HPmisslags=makelags(data=HPmiss, y="X", time="Time", E=2, tau=1, vtimestep=T)
HPaug=makelags(data=HPmiss, y="X", time="Time", E=2, tau=1, vtimestep=T,augment=T)
#> defaulting to nreps=10
#> Population 1
#> Tdiff_1 Tdiff_2 Freq Freq_new
#> 1 1 1 254 254
#> 2 1 2 53 53
#> 3 1 3 10 10
#> 4 1 4 1 10
#> 5 2 1 49 49
#> 6 2 2 9 10
#> 7 2 3 6 10
#> 8 3 1 14 14
#> 9 3 2 2 10
#> 10 4 1 1 10
head(HPaug,15)
#> Time X X_1 X_2 Tdiff_1 Tdiff_2
#> 1 27 0.7415992 0.7298417 0.5983000 1 4
#> 2 350 0.8653432 0.8893022 0.9421675 1 4
#> 3 274 0.7211600 0.7329290 0.7553480 1 4
#> 4 454 0.9553470 0.9521282 0.9348765 1 4
#> 5 360 0.1750461 0.1511581 0.5433682 1 4
#> 6 235 0.6474259 0.7134480 0.8430290 1 4
#> 7 265 0.6380414 0.5660041 0.3600867 1 4
#> 8 158 0.7878936 0.7758827 0.7319369 1 4
#> 9 98 0.6882140 0.7438975 0.8671781 1 4
#> 10 81 0.9496843 0.9522842 0.9535575 2 2
#> 11 287 0.6622841 0.6414903 0.6343657 2 3
#> 12 95 0.8204110 0.8671781 0.9077405 2 3
#> 13 112 0.8033088 0.7590895 0.4616467 2 3
#> 14 46 0.8234923 0.8093649 0.7904988 2 3
#> 15 481 0.9321890 0.9506928 0.9583035 3 2
HPmissdata=cbind(HPmiss,HPmisslags)
vtdemo_aug=fitGP(data=HPmissdata, y="X", x=colnames(HPmisslags), time="Time",
augdata=HPaug)
summary(vtdemo_aug)
#> Number of predictors: 4
#> Length scale parameters:
#> predictor posteriormode
#> phi1 X_1 0.31120
#> phi2 X_2 0.45204
#> phi3 Tdiff_1 0.04290
#> phi4 Tdiff_2 0.07374
#> Process variance (ve): 0.0003759305
#> Pointwise prior variance (sigma2): 4.705812
#> Number of populations: 1
#> In-sample R-squared: 0.9997533
vtapred=predict(vtdemo_aug,newdata=HPmissfore)

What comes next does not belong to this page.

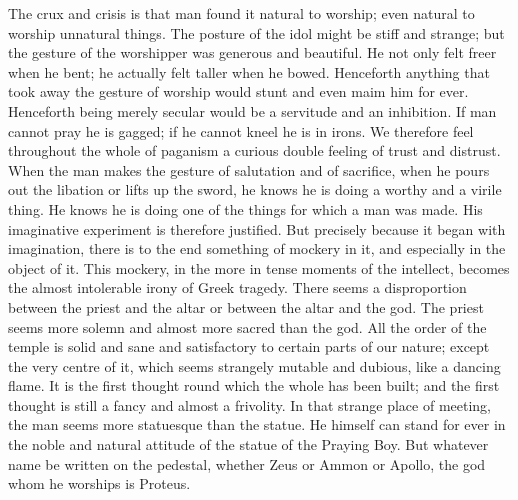 The crux and crisis is that man found it natural to worship; even natural to worship unnatural things. The posture of the idol might be stiff and strange; but the gesture of the worshipper was generous and beautiful. He not only felt freer when he bent; he actually felt taller when he bowed. Henceforth anything that took away the gesture of worship would stunt and even maim him for ever. Henceforth being merely secular would be a servitude and an inhibition. If man cannot pray he is gagged; if he cannot kneel he is in irons. We therefore feel throughout the whole of paganism a curious double feeling of trust and distrust. When the man makes the gesture of salutation and of sacrifice, when he pours out the libation or lifts up the sword, he knows he is doing a worthy and a virile thing. He knows he is doing one of the things for which a man was made. His imaginative experiment is therefore justified. But precisely because it began with imagination, there is to the end something of mockery in it, and especially in the object of it. This mockery, in the more in tense moments of the intellect, becomes the almost intolerable irony of Greek tragedy. There seems a disproportion between the priest and the altar or between the altar and the god. The priest seems more solemn and almost more sacred than the god. All the order of the temple is solid and sane and satisfactory to certain parts of our nature; except the very centre of it, which seems strangely mutable and dubious, like a dancing flame. It is the first thought round which the whole has been built; and the first thought is still a fancy and almost a frivolity. In that strange place of meeting, the man seems more statuesque than the statue. He himself can stand for ever in the noble and natural attitude of the statue of the Praying Boy. But whatever name be written on the pedestal, whether Zeus or Ammon or Apollo, the god whom he worships is Proteus.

vtainterp=predict(vtdemo_aug, newdata = HPmissinterp)
vtainterp$outsampfitstats
#> R2 rmse
#> 0.99726036 0.01026417
ggplot(vtdemo_aug$insampresults,aes(x=timestep,y=predmean)) +
geom_line() +
geom_ribbon(aes(ymin=predmean-predsd,ymax=predmean+predsd), alpha=0.4, color="black") +
geom_point(aes(y=obs)) +
theme_bw() +
geom_point(data=vtapred$outsampresults, aes(y=predmean), color="red") +
geom_errorbar(data=vtapred$outsampresults,
aes(ymin=predmean-predsd,ymax=predmean+predsd),color="red")

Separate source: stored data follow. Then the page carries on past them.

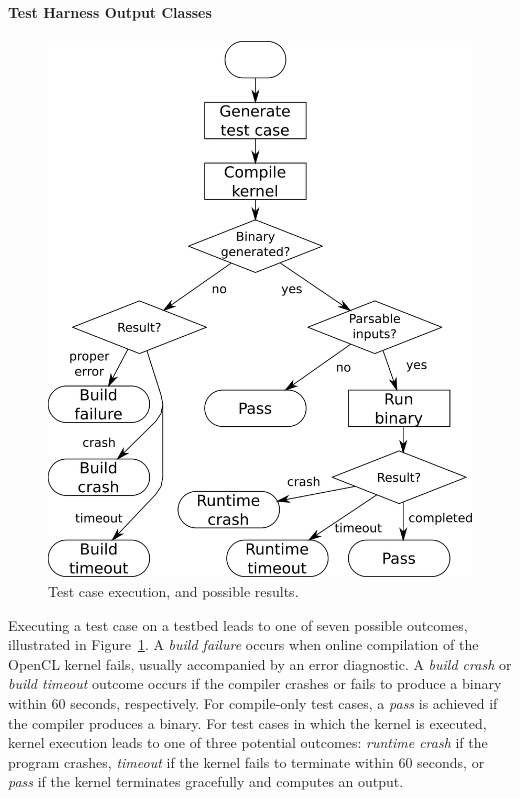 \paragraph*{Test Harness Output Classes}
\begin{figure}
  \centering %
  \includegraphics[width=\columnwidth]{img/testprocess-long}%
  \caption{%
 	  Test case execution, and possible results.%
  }%
  \label{fig:test-process} %
\end{figure}
Executing a test case on a testbed leads to one of seven possible outcomes, illustrated in Figure~\ref{fig:test-process}. 
A \emph{build failure} occurs when online compilation of the OpenCL kernel fails, usually accompanied by an error diagnostic. 
A \emph{build crash} or \emph{build timeout} outcome occurs if the compiler crashes or fails to produce a binary within 60 seconds, respectively. 
For compile-only test cases, a \emph{pass} is achieved if the compiler produces a binary. 
For test cases in which the kernel is executed, kernel execution leads to one of three potential outcomes: 
\emph{runtime crash} if the program crashes, 
\emph{timeout} if the kernel fails to terminate within 60 seconds, 
or \emph{pass} if the kernel terminates gracefully and computes an output.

#> Warning: Removed 3 rows containing missing values or values outside the scale range
#> (`geom_line()`).
#> Warning: Removed 100 rows containing missing values or values outside the scale range
#> (`geom_point()`).
#vtaloo=predict(vtdemo_aug,predictmethod = "loo")
#vtaseq=predict(vtdemo_aug,predictmethod = "sequential")
#vtloo=predict(vtdemo,predictmethod = "loo")
#vtseq=predict(vtdemo,predictmethod = "sequential")
Munch, S. B., Poynor, V., and Arriaza, J. L. 2017. Circumventing structural uncertainty: a Bayesian perspective on nonlinear forecasting for ecology. Ecological Complexity, 32:134.
Johnson, B., and Munch, S. B. 2022. An empirical dynamic modeling framework for missing or irregular samples. Ecological Modelling, 468:109948.